Seit wann ist Laufen deine Leidenschaft?
Die Leidenschaft für den Laufsport kam automatisch. Und vor ein paar Jahren war dann auch relativ schnell klar: ohne Trainer wird nicht mehr viel weitergehen.
Wann hast du dich entschlossen, es als Leistungssport zu betreiben?
Zu dem Zeitpunkt, an dem ich mich an Bernhard Schimpl gewandt habe. Bernhard ist heute noch mein Trainer und ich bin anscheinend mit meinen bald 42 Jahren immer noch nicht am Zenit. Auch heuer konnte ich schon wieder Persönliche Bestzeiten erreichen – und das in der noch sehr jungen Saison.

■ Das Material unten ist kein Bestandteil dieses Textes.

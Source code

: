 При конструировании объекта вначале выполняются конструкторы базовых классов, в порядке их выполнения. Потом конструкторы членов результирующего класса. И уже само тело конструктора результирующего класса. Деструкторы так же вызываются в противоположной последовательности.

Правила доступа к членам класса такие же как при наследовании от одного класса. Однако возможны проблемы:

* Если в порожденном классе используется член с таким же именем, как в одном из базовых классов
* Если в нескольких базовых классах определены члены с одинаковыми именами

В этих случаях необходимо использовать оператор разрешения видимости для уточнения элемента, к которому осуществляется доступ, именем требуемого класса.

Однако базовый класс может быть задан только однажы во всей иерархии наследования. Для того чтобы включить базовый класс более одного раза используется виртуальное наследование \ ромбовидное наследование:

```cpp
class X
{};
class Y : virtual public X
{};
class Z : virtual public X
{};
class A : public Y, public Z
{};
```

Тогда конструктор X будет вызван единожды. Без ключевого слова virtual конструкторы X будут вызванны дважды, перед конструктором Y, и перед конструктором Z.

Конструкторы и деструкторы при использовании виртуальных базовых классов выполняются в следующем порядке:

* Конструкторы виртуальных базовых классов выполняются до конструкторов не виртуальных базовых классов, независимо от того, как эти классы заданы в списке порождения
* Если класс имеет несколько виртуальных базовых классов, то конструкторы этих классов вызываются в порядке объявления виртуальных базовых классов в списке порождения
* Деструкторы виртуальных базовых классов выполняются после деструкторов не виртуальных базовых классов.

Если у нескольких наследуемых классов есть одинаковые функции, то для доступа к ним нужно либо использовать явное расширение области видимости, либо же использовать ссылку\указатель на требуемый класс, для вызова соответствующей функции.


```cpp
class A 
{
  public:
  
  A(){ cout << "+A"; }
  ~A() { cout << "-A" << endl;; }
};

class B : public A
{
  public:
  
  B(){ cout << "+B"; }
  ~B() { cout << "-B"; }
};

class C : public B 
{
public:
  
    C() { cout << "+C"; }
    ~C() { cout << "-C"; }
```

Was gefällt dir am Laufen?
Das beste: Du kannst überall Laufen, brauchst nur Schuhe und los geht’s!
Du bist stark sehbehindert - wie äußert sich das Im Training, wie im Wettkampf, wie im "normal" Laufen? Wie kann man sich das als nicht sehbehinderter Mensch vorstellen?
Wirklich Einschränkungen habe ich im Training eigentlich nicht. Natürlich ist es im Gelände für mich etwas schwieriger, aber das sehe ich dann auch als sensomotorisches Training. Meine Seebehinderung ist somit eine Art Verletzungsprofilaxe. Das eine oder andere Mal habe ich mich bei diversen Läufen, wenn die Streckenposten nicht aufmerksam gewesen sind, auch schon mal verlaufen. Aber das gehört dazu Ich glaube ein normal Sehender kann sich das gar nicht vorstellen und es ist auch für mich sehr schwer zu erklären, weil ich meine Augenkrankheit, die mein Sehen einschränkt, seit Geburt habe.
Wird in Österreich genug für Menschen mit Sehbehinderung gemacht?
Ich denke ja, aber ich habe mich damit eigentlich nicht wirklich auseinander gesetzt. Ich brauche zum Glück kaum Hilfe im alltäglichen Leben. Was schon lästig ist: etwa zu kleine Ablaufdaten, meine Frau kann die bei manchen Produkten kaum lesen und sie sieht ganz normal. Und an den Bahnhöfen gehören die Anzeigentafeln alle in Kopfhöhe.